**TASK BRIEF**: Tally the lines below that hold the string "when", and give only the tally.

**RECORDS SHOWN**:
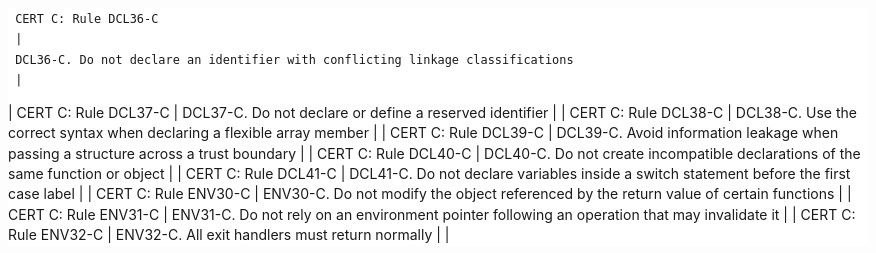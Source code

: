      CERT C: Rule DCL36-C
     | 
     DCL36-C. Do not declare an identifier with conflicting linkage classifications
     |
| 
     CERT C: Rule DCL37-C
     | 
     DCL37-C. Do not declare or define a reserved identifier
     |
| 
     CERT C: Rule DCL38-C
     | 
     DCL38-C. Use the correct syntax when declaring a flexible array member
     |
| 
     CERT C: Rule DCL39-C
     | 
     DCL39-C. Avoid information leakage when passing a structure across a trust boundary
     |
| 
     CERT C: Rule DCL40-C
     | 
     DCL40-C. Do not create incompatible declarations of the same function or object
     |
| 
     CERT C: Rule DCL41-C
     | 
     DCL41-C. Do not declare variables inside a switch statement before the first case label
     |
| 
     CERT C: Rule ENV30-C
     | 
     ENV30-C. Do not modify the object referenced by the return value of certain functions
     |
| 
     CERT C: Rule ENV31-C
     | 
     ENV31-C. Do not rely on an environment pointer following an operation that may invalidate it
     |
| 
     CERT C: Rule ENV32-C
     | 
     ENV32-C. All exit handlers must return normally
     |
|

**WRITTEN ANSWER**: 2